Les hôtels affichaient vide, tout comme les restaurants. Un type en salopette nettoyait la carrosserie d’une voiture stationnée sous un arbre et recouverte de fiente d’oiseaux. J’ai acheté du jambon sous cellophane, des chips et une 8.6 dans une des rares supérettes ouvertes. J’ai relevé un Vélib abandonné, et je suis allé avaler mon premier repas d’homme libre devant la pyramide du Louvre que protégeait un collier de barrières Vauban. Sans foi ni loi et là sans feu ni lieu, j’ai passé la nuit à sillonner ce Paris dont j’étais séparé, parcourant ses rues comme autant de rides, sentant le souffle de sa respiration sur ma peau, redécouvrant la violence de sa sensualité en passant devant le Paradis Latin, à ce moment particulier de l’histoire où le contact humain était devenu danger mortel, depuis la poignée de main ou la claque sur l’épaule jusqu’au baiser ou la caresse amoureuse. J’ai pris les quais jusqu’à la tour Eiffel qui est un jouet lorsque l’on grimpe dessus, une architecture quand on se plante devant elle, un symbole lorsque l’on prend du recul et un mythe lorsqu’elle disparaît du regard.
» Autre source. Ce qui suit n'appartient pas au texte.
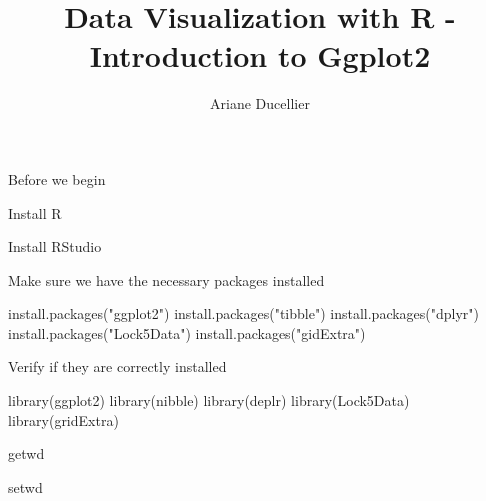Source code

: \documentclass{beamer}
\title[Introduction to Ggplot2]{Data Visualization with R - Introduction to Ggplot2}
\author{Ariane Ducellier}
\begin{document}
	\begin{frame}
		\titlepage
	\end{frame}

	\begin{frame}


Before we begin

Install R

Install RStudio

Make sure we have the necessary packages installed

install.packages("ggplot2")
install.packages("tibble")
install.packages("dplyr")
install.packages("Lock5Data")
install.packages("gidExtra")

Verify if they are correctly installed

library(ggplot2)
library(nibble)
library(deplr)
library(Lock5Data)
library(gridExtra)

getwd

setwd

	\end{frame}
\end{document}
Plus loin, un type en short, musculeux, s’est défait de son seul vêtement pour faire offrande au monde de sa nudité érectile. D’un commun accord, on a respecté la distanciation sociale. J’ai pédalé jusqu’à la porte Dorée pour trouver l’obscurité totale du bois de Vincennes. Le vent bruissait dans les arbres et je me suis arrêté à la hauteur du zoo d’où montaient les gémissements des encagés. L’allée menant à la Foire du Trône était symboliquement rendue inaccessible par un ruban de plastique tendu entre deux poteaux. J’ai parcouru une allée secondaire sur quelques centaines de mètres, dans les bois, pour rejoindre la fourgonnette dans laquelle Georgette exerçait ses talents. J’ai pilé devant le spectacle qui s’offrait à mes yeux.
La camionnette n’était plus qu’une carcasse noircie, de la tôle distordue par l’incendie. J’ai jeté le Vélib sur le bas-côté et je me suis approché. J’ai tiré vers moi la porte du conducteur, passé le haut du corps dans l’habitacle et soulevé le siège. J’ai ouvert la petite trappe ménagée dans le plancher du véhicule et tenté de prendre la pochette qui y était dissimulée. Les billets se sont réduits en cendres entre mes doigts. Et c’est au moment où je saisissais le pistolet automatique que j’avais brandi lors de l’attaque de la Foire du Trône que les flics ont fait irruption. Ils m’ont remis dans ma cellule. La porte s’est refermée dans un bruit de ferraille. Je me suis retrouvé vraiment seul, sans la solitude des autres. Je me suis allongé sur le matelas pisseux. J’ai appuyé sur la télécommande et j’ai repris la saison 3 de Breaking Bad là où je l’avais laissée.